When I implemented just this in http://darcs.haskell.org/numericprelude/src/Number/Positional.hs I used redundant sets of digits. In a base-n number I use the digits 1-n to n-1. That is, the truncated number abc.def actually represents the interval [abc.def-0.001, abd.def+0.001]. This representation is not unique (more non-unique than standard base-n representation), but testing numbers with infinitely many places for equality is not possible anyway. So (==) is obsolete, just like for floating point numbers. The advantage is that carries are reduced considerably.

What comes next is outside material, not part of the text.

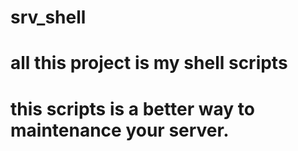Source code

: # srv_shell
# all this project is my shell scripts
# this scripts is a better way to  maintenance  your server.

It allows to compute (sqrt 2)^2, which is not possible in standard representation, because one can never decide whether the result is 2.00000... or 1.99999.... (Pentium's division algorithm also uses digits -1, 0, 1 (we could call them mone (minus one), none, one) for reduced carries.) In this redundant representation one could simply round by truncation, the result depends on the particular sequence of digits used to represent a number, and the rounding would not become worse by repeated rounding (also because it is already worse than the Haskel 98 rounding since the error with respect to the last digit is not only 0.5 but up to 1 :-).